The Friendly Wolves of New Zealand Investment - The Sharesies story
When you hear of investing the majority of us envisage Leonardo DiCaprio screaming his way around an office with a bunch of raucous ex-jocks swearing at potential clients down phones and raking in millions per day. In reality, investment is a much more calm and controlled reality but it's still a foreign world to almost everyone in New Zealand who hasn’t been brought up with an extensive financial background.
Sharesies co-founders, Brooke, Leighton, Richard, Martyn, Ben and Sonya, were clever enough to see a huge gap in the market, and with their shared financial expertise and overall business knowledge, they created the incredible platform we are discussing today. Sharesies is already developing a huge following and they have filled a niche that really promotes innovation, education and dedication.
Liam: What is Sharesies and how did you come up with the platform?
Sharesies exists to make investing easy. Our aim is to give someone with $5 the same investment opportunities as someone with $500,000. Sharesies is an accessible platform that removes the barriers that stand in the way of people investing today.
It all came about when Sonya wanted to invest but didn’t know how or even where to get started. After asking around she realised that most of her friends had no idea either. The reality is most investment firms needed heaps of money to get started and use a language that is foreign to most who hear it.
For us, it was a natural process going in this direction. For example, Leighton started an investment club when he was only 17 with $50 per week and Brooke had a strong financial background that included running large portfolios and is passionate about democratising investing. Everyone naturally came together with the same goal in mind and from there we began looking into where the issue was with investing. We started with market validation to help us determine if this was a problem, and if so, what was the best way to solve that problem.
After 300 customer interviews, it became apparent that the issue was real. Over 75% of the people we interviewed had no idea where to go to invest. At the time, this was a huge deal, especially with the property market moving further and further out of reach for everyday kiwis.
L: How have you managed to develop the businesses exposure?
B: We were a part of the 2017 Kiwibank Fintech Accelerator and were able to share the Sharesies story through that experience. Alongside some serious blogging activity, and spreading the word through social media we managed to build our brand and exposure. We also focussed on getting in front of the media which gave us a big boost. To date we have nearly 40,000 investors on Sharesies, We’ve achieved that number in a little over 18 months.
L: What were the biggest challenges in the industry that you had to overcome?
B: Fintech is a highly regulated industry—it has to be because that’s what protects customers. We worked closely with the Financial Markets Authority (FMA) and with law firm Minter Ellison Rudd Watts to make sure we have everything sorted. Those relationships continue today as we continue to challenge how investing is done in New Zealand.
L: What’s one massive lesson you’ve learnt along the way?

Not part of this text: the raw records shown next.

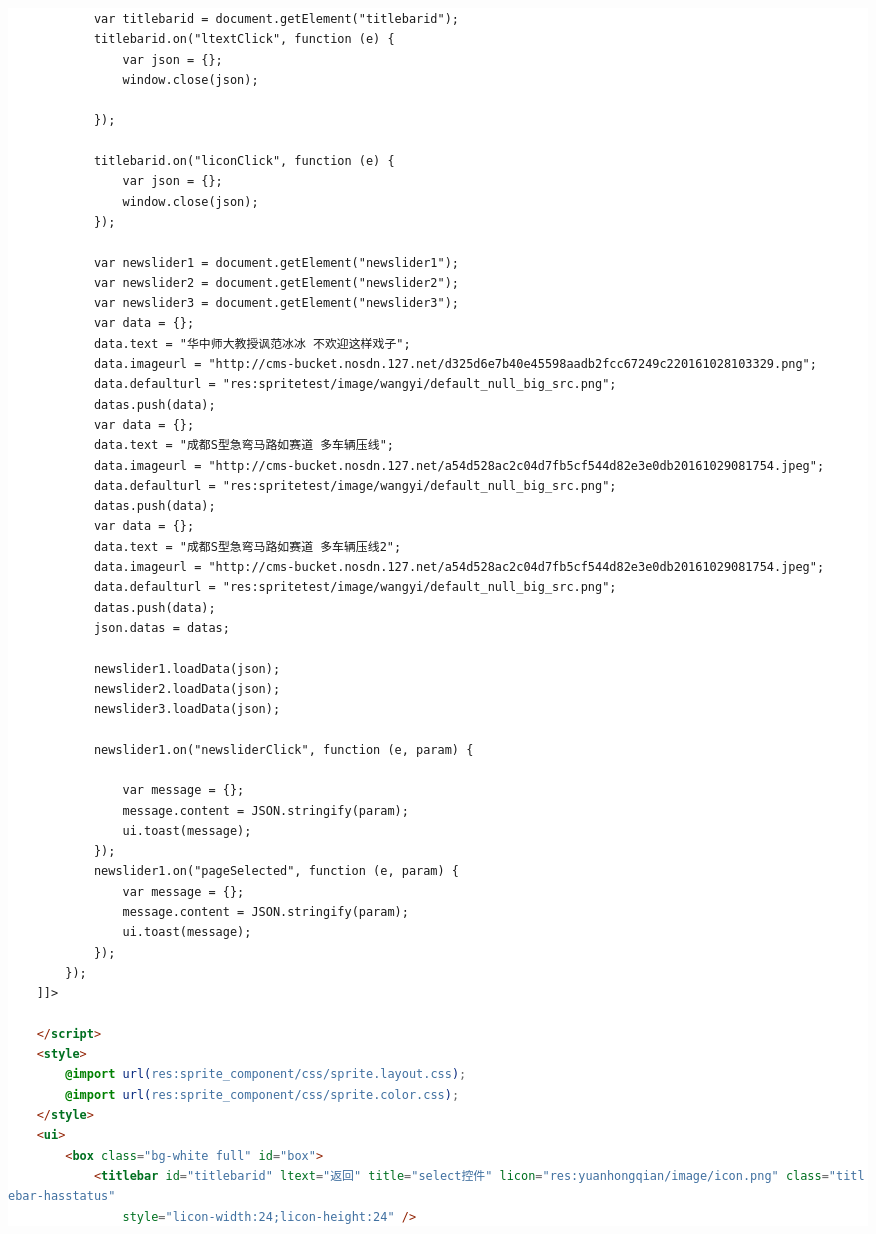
 ```html
            var titlebarid = document.getElement("titlebarid");
            titlebarid.on("ltextClick", function (e) {
                var json = {};
                window.close(json);

            });

            titlebarid.on("liconClick", function (e) {
                var json = {};
                window.close(json);
            });

            var newslider1 = document.getElement("newslider1");
            var newslider2 = document.getElement("newslider2");
            var newslider3 = document.getElement("newslider3");
            var data = {};
            data.text = "华中师大教授讽范冰冰 不欢迎这样戏子";
            data.imageurl = "http://cms-bucket.nosdn.127.net/d325d6e7b40e45598aadb2fcc67249c220161028103329.png";
            data.defaulturl = "res:spritetest/image/wangyi/default_null_big_src.png";
            datas.push(data);
            var data = {};
            data.text = "成都S型急弯马路如赛道 多车辆压线";
            data.imageurl = "http://cms-bucket.nosdn.127.net/a54d528ac2c04d7fb5cf544d82e3e0db20161029081754.jpeg";
            data.defaulturl = "res:spritetest/image/wangyi/default_null_big_src.png";
            datas.push(data);
            var data = {};
            data.text = "成都S型急弯马路如赛道 多车辆压线2";
            data.imageurl = "http://cms-bucket.nosdn.127.net/a54d528ac2c04d7fb5cf544d82e3e0db20161029081754.jpeg";
            data.defaulturl = "res:spritetest/image/wangyi/default_null_big_src.png";
            datas.push(data);
            json.datas = datas;

            newslider1.loadData(json);
            newslider2.loadData(json);
            newslider3.loadData(json);

            newslider1.on("newsliderClick", function (e, param) {

                var message = {};
                message.content = JSON.stringify(param);
                ui.toast(message);
            });
            newslider1.on("pageSelected", function (e, param) {
                var message = {};
                message.content = JSON.stringify(param);
                ui.toast(message);
            });
        });
    ]]>

    </script>
    <style>
        @import url(res:sprite_component/css/sprite.layout.css);
        @import url(res:sprite_component/css/sprite.color.css);
    </style>
    <ui>
        <box class="bg-white full" id="box">
            <titlebar id="titlebarid" ltext="返回" title="select控件" licon="res:yuanhongqian/image/icon.png" class="titlebar-hasstatus"
                style="licon-width:24;licon-height:24" />
```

B: We have always been amazed at how willing people are to help. We’ve had, and continue to have, so many advisors get stuck in and help us, through sharing their expertise and opening their networks. This is the great thing about starting a business in NZ—people are so willing to help and everyone knows everyone.
L: How is Sharesies going to continue to grow and beat out its competitors?
B: Our focus has always been on our customers. We’re solving a real problem and we continue to do it in a way that makes investing an everyday habit. We want our customer’s experience to be great, and to understand, that while returns may fluctuate, if you stay in it for the longer term you’ll be successful at developing your wealth. We listen really hard to what our investors want—in terms of new funds and functionality. We have a lot of amazing things up our sleeves that we are looking forward to launching in the near future, but we are also making sure we learn from our customers and focusing on doing our best to make investing easier, and loveable.
L: What is your inspiration to keep grinding this dream every day?
B: To be honest, it has never felt like a grind. We knew early on that we were doing something that was needed, and that it was a product that would help our customers take control of their financial wellbeing. Everything we do is because we know the positive and big impact that Sharesies can have, and is having, on future generations. Most people learn about money through their families, but that sucks if you don’t know anyone who knows anything about money. Sharesies aims to change that.
Summary: 40,000 customers in 18 months? Sharesies is doing it right. They’ve been successful at democratising investment in New Zealand. Anyone can become an investor, regardless of how much money they have.
By making investing accessible to everyone, and making the experience fun and easy they have captured a niche much larger than people predicted. By keeping the entry a fraction of a dollar, Sharesies attracts those that normally wouldn’t even consider investing as an option.
This is a company that knows what they’re about and knows how to win from day one.
Investment has gone through its swings, from stock market crashes to high rollers living off smart choices. People like Gary Vaynerchuk inspire you with their decisions to invest in companies such as Snapchat and Uber, whilst others like Jordan Belfort a.k.a ‘The Wolf of Wall Street’ terrify you with the pitfalls of investment. Sharesies has taken these views and created a platform where you can act like Gary without the risk of making a Jordan like mistake.
I’m lucky to have some financial background, but many out there never even look into the idea of investment, so Sharesies is really providing what I’d deem a vital service for a country that has very little in terms of investment at all.